Remember, these are only guidelines and not requirements for you to submit a recipe. If in doubt, send us a pull request and we will happily provide feedback.

Submitting a Pull Request

Make sure you have staged and committed the changes to your notebook to your local clone of COSIMA Recipes. You’ll need to then synchronise these changes to GitHub to be able to propose them in a Pull Request. If you haven’t already, create a fork of the COSIMA Recipes repository. Once you have pushed your new branch onto your fork, you’ll be able to create a pull request.

Reviewing existing Pull Requests

Another very useful way to contribute to COSIMA Recipes is to review existing Pull Requests. Even if you don’t have a new workflow to propose to the world, you might be an expert in some part of the process and your feedback is valuable!
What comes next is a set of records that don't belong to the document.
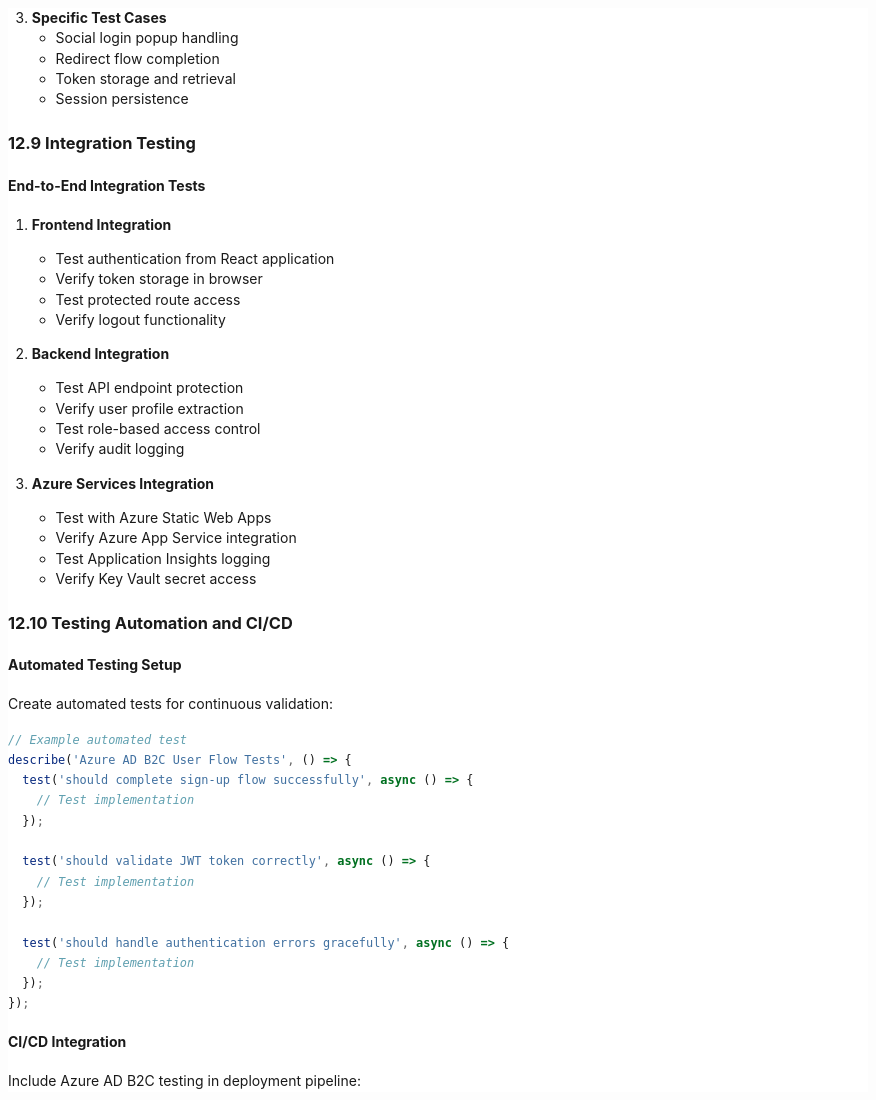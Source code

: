 3. **Specific Test Cases**
   - Social login popup handling
   - Redirect flow completion
   - Token storage and retrieval
   - Session persistence

### 12.9 Integration Testing

#### End-to-End Integration Tests

1. **Frontend Integration**
   - Test authentication from React application
   - Verify token storage in browser
   - Test protected route access
   - Verify logout functionality

2. **Backend Integration**
   - Test API endpoint protection
   - Verify user profile extraction
   - Test role-based access control
   - Verify audit logging

3. **Azure Services Integration**
   - Test with Azure Static Web Apps
   - Verify Azure App Service integration
   - Test Application Insights logging
   - Verify Key Vault secret access

### 12.10 Testing Automation and CI/CD

#### Automated Testing Setup

Create automated tests for continuous validation:

```javascript
// Example automated test
describe('Azure AD B2C User Flow Tests', () => {
  test('should complete sign-up flow successfully', async () => {
    // Test implementation
  });
  
  test('should validate JWT token correctly', async () => {
    // Test implementation
  });
  
  test('should handle authentication errors gracefully', async () => {
    // Test implementation
  });
});
```

#### CI/CD Integration

Include Azure AD B2C testing in deployment pipeline:
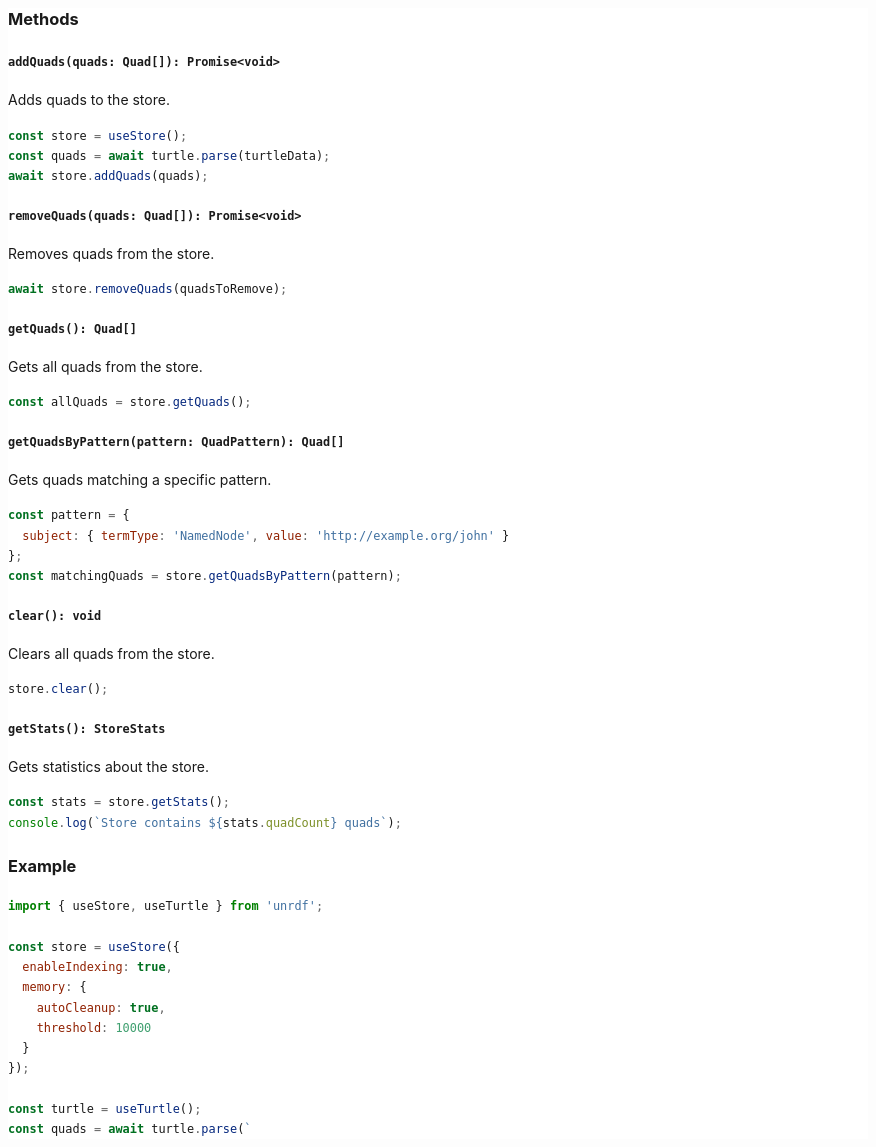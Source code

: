 ### Methods

#### `addQuads(quads: Quad[]): Promise<void>`

Adds quads to the store.

```javascript
const store = useStore();
const quads = await turtle.parse(turtleData);
await store.addQuads(quads);
```

#### `removeQuads(quads: Quad[]): Promise<void>`

Removes quads from the store.

```javascript
await store.removeQuads(quadsToRemove);
```

#### `getQuads(): Quad[]`

Gets all quads from the store.

```javascript
const allQuads = store.getQuads();
```

#### `getQuadsByPattern(pattern: QuadPattern): Quad[]`

Gets quads matching a specific pattern.

```javascript
const pattern = {
  subject: { termType: 'NamedNode', value: 'http://example.org/john' }
};
const matchingQuads = store.getQuadsByPattern(pattern);
```

#### `clear(): void`

Clears all quads from the store.

```javascript
store.clear();
```

#### `getStats(): StoreStats`

Gets statistics about the store.

```javascript
const stats = store.getStats();
console.log(`Store contains ${stats.quadCount} quads`);
```

### Example

```javascript
import { useStore, useTurtle } from 'unrdf';

const store = useStore({
  enableIndexing: true,
  memory: {
    autoCleanup: true,
    threshold: 10000
  }
});

const turtle = useTurtle();
const quads = await turtle.parse(`
```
Take a look at the existing Pull Requests to see if anything takes your fancy. There are two ways to interact with these, depending on what sort of feedback you’d like to provide.

Since the Pull Requests are the usual GitHub type, you can submit your review using the standard GitHub interface. This amounts to leaving a comment on the changes introduced by the commits. However, because notebooks contain a lot of extra metadata and structure, it’s not very pleasant to review them through a file diff! Instead, the review-notebook-app bot will leave a comment with a ReviewNB button on every Pull Request: this lets you leave your feedback on a representation of the notebook itself.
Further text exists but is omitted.